My left shoulder wasn’t working a hundred percent.  I simply clenched the hand, so the chain of the locket bit deeper.  I used my right arm to try to stand, resting my weight on my forearm, then trying to shift it so I could use my hand instead.  Every movement redoubled the pain.  I was acutely aware that things weren’t in the right place, that the pain was out of sync with what was actually there.  Flesh had parted, and yet my brain could only map stuff to what it understood as the way I’d been put together.

I felt pain in my chest, but it traveled a funny route as it throbbed, and my eyes told me that my skin was hanging loose.

Four deep gouges, from the left of my chest to the right.  At least one claw had gone deep enough to have raked along the bone.  My skin was in strips, two of the three still attached at both sides.

When I propped myself up, the skin moved, the weight of my flesh pulling on the injury site in a different way.

I very nearly hurled as I felt it.  More wrongness.

Blood ran down my front, over my stomach toward my lap.  Lukewarm, but still warmer than my skin.

Evan settled on my shoulder.

The Hyena had slipped away, and lay against the snowbank.  Shifting forward to the point that I could crawl forward on three limbs made my tattered skin hang away from me.  I didn’t hurl, but I did feel like half the strength went out of me as blood started trailing down in thick streams.

I grabbed the Hyena with my good hand, already numbed fingers plunging into cold snow.  I gripped it by the handle.  The Hyena had studded it with spikes sharp enough to pierce through my gloves and stab into the flesh, and I let it.  I made my reaction to the pain -outside of the reflexive pulling away- to be to grab harder.

“H-” I started.  I had to stop, because I gagged.  The pain was intense, and the signals were scrambled.

“What?”  Evan asked,.

“Help,” I said.

I tried to use the snowbank to get to my feet, but snow crumbled under the hand, and my weight only pressed the snow down.  I was using the hand to hold the sword, and came within a foot of falling onto the blade.

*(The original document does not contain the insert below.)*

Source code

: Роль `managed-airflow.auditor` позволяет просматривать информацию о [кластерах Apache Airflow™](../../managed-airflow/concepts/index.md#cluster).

Evan hopped back, grabbed my collar and pulled up, flapping.  It was about as effective as one could expect.

“No,” I said.  My vision swam.  I still couldn’t breathe well, and talking meant drawing on a precious resource.  “Help… swing.”

“Huh?”

“When it’s,” I winced, “Time.”

I moved further forward to reach a part of the snowbank where ice and general traffic had made it harder.  A more stable surface to lean on.

I very nearly blacked out.  I’d found my feet and had no memory of doing it.

My gaze fell on the others.  Ty was pressing down on the outside of Alexis’ wound, around the shaft of the giant arrow.

It was this spectral thing.  Would it fade away?  What happened then?  Removing an object from a wound just gave everything a chance to bleed.

If she bled like that… she’d wind up like me.  Due to bleed out in a matter of seconds.

“I don’t know how to give you strength,” Evan said, sounding as if he were confiding or confessing.

I think you already are.

If he wasn’t, I wouldn’t be standing, I was ninety percent sure.

I couldn’t move my left shoulder, but I could move my elbow.  I grabbed at my coat where it was intact, clutched it tight, bunching it up.  I was trying to draw cloth tighter against the wound, for all the good it did, and I was pretty sure I was failing.  Blood was running from the slice in my shoulder to my elbow and down to my wrist.  It dripped from the opening in my glove.

We’d been doing okay, Isadora had stopped us.

She’d stopped everything.  The giant archer constellation thing was still, no arrow nocked.  The wraiths and everything else stood where they were.

The sphinx’s arrival had frozen the fight.  Nobody wanted to be the one to move and upset her.